While the baiting of animals may be traced back to early records, it reached its heyday during the Roman Empire, when various wild animals were pitted against each other, or against criminals or professional hunters. It was realized that even the bull could provide spectacle, so various animals which were better known in a domestic environment came to be used as well as wild animals such as lions.

Bull baiting
In England, bull baiting became extremely popular during the middle ages. In the reign of Henry II (1154—89), in the forenoon of every holiday during the winter season, the youth of London amused itself with spectacles of boars matched against each other, and bears being baited by dogs. The first bear garden in London was known as the Paris Gardens and in such venues as this bulls and bears were fastened from behind and then worried by 'great English bull dogs'. This, however, was not without risk to the dogs which were sometimes killed on the spot. Fresh ones were immediately on hand to replace those badly wounded or killed.

When bull baiting was popular, municipal authorities not only gave public approval to these displays but actually enforced them. It was the duty of mayors to see that plenty of animals were provided for the purpose and records of Leicester's town books show an order was made that no butcher was allowed to kill a bull for sale within the town unless it had been baited. At Chesterfield in Derbyshire, a fine of three shillings and four pence was payable if a bull was killed without first being baited in the market-place.

A cruel 'sport'
Samuel pepys viewed the matter with some compassion for in 1666 he described baiting as a 'very rude and nasty pleasure' and wrote of bulls tossing dogs, one of which went into the very boxes. In 1670, John Evelyn tells of bulls tossing a dog into a lady's lap as she sat in the boxes at some considerable height from the arena. He, too, was both weary of and saddened by the pastime. There are vivid pictures of several butchers and other men standing around a tethered bull, holding their dogs by their ears until the sport began. The bull was severely bitten by the dogs, while several dogs were killed having been tossed high into the air by the bull.
Bull-baiting had a particularly strong hold in the Midlands and men went to extreme lengths to obtain their bulls, many a bull being stolen from a neighboring town. Men of Coventry once pawned their church bell and purchased a bull with the money they gained from the bell, but the unholy act met with judgment for the very same bull was stolen by men from Nun Eaton who subsequently baited it.

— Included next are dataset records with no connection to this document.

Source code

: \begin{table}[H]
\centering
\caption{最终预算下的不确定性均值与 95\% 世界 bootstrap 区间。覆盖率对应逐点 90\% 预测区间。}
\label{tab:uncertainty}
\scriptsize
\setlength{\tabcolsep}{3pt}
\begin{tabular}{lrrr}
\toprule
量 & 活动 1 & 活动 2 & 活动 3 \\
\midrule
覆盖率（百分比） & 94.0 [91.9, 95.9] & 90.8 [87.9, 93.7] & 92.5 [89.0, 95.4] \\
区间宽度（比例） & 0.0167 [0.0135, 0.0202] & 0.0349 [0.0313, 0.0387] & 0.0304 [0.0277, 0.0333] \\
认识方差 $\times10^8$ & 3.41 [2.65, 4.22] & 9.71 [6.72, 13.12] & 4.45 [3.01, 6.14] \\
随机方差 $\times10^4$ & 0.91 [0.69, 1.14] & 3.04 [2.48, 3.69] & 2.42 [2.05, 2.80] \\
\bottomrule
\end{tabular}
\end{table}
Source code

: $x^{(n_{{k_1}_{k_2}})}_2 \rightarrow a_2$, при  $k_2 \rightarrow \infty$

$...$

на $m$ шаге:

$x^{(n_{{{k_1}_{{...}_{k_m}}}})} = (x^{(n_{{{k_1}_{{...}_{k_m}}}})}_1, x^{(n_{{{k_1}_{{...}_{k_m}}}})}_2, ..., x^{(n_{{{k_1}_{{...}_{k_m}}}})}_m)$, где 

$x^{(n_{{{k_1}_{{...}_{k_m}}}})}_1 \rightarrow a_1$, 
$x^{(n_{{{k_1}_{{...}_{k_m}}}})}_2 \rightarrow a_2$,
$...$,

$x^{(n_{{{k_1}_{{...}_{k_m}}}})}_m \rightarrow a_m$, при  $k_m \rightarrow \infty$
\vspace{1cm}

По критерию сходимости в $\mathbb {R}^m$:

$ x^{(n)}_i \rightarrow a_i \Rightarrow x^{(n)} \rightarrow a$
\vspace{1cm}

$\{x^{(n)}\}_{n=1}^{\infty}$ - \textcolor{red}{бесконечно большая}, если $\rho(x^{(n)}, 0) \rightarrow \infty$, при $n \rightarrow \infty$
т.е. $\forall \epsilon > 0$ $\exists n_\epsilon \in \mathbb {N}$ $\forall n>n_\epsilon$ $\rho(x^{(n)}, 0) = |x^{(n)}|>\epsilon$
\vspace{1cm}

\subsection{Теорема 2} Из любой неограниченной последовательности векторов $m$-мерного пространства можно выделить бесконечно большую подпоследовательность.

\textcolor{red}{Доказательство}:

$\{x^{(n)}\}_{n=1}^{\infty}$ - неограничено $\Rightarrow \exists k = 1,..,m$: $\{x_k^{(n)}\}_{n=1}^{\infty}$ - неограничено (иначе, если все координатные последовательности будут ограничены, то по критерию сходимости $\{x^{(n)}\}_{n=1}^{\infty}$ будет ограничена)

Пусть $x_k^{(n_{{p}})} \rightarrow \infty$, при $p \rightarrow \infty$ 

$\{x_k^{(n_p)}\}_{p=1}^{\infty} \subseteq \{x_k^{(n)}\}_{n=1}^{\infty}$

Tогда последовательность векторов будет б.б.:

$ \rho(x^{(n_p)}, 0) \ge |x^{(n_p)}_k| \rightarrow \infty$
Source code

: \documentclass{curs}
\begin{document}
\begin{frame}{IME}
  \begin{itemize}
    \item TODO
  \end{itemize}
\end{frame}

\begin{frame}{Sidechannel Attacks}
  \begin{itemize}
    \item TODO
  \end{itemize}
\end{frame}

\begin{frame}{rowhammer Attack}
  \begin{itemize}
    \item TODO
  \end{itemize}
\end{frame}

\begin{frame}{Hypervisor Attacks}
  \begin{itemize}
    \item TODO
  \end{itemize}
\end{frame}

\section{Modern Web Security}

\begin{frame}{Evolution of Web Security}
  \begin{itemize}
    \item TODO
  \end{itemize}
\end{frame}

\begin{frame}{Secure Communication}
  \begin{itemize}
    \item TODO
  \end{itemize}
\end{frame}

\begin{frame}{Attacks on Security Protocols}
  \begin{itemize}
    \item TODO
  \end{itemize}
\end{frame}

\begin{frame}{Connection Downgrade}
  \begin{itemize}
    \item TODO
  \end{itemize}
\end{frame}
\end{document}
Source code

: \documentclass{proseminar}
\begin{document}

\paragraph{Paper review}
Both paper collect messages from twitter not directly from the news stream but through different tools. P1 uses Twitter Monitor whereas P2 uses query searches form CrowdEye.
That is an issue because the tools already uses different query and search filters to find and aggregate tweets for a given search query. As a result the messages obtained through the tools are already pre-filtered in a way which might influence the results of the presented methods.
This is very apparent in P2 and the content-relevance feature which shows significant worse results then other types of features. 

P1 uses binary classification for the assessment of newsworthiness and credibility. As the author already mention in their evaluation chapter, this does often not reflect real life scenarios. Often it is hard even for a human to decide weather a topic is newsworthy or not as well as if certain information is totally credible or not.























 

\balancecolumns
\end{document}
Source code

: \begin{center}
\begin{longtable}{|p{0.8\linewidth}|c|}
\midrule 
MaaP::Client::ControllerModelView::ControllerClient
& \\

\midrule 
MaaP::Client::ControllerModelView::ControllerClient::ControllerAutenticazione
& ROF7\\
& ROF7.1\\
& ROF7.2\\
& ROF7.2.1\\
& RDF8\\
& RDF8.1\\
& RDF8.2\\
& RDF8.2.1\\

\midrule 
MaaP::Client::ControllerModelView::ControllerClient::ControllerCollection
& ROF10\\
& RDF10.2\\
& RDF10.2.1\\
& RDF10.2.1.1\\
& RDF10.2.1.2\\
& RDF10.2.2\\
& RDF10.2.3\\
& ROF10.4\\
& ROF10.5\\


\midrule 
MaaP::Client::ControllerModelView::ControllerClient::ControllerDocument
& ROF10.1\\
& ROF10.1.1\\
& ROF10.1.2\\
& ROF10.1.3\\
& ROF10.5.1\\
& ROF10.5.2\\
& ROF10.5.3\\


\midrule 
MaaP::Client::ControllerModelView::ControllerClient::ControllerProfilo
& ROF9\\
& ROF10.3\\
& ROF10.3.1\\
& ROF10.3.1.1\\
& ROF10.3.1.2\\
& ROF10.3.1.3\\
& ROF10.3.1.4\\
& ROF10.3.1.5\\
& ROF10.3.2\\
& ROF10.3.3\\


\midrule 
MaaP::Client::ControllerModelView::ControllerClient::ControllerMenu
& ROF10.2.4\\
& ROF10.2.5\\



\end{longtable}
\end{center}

In Warwickshire the owners of a bull usually charged eight pence for each dog to run at the bull, allowing four or five minutes for the baiting. Much depended on the skill, training and also the breeding of the dogs used. Too plucky a bull dog, lacking discretion, would rush at the bull's face and in consequence was tossed high for his pains. A more accomplished dog would approach from the rear, charging between the animal's legs and pinning him by the nose and lips, retaining his hold with strength and tenacity.

Berkshire was one of the last counties in England where bull-baiting was practiced and Bracknell was particularly famous for it. Every town had its common, where at least once a year much blood of both bulls and dogs was shed. The favorite day of the year for this gruesome sport was Good Friday.

Baiting is banned
Towards the end of the eighteenth century, growing sentiment led to protests against the so-called 'sport', but while some municipalities tried their best to stop baiting, other local authorities held with the old traditions of encouraging it.

Preston seems to have been one of the earliest communities to fight against the sport for, on 11 November 1726, a resolution was passed that no more bulls for baiting were to be purchased with public money. In 1801 Joseph Strut wrote: 'Bull and bear baiting is not encouraged by persons of rank and opulence in the present day, and when practiced, which rarely happens, it is attended only by the lowest and most despicable of the people.' Slowly opinion had begun to change.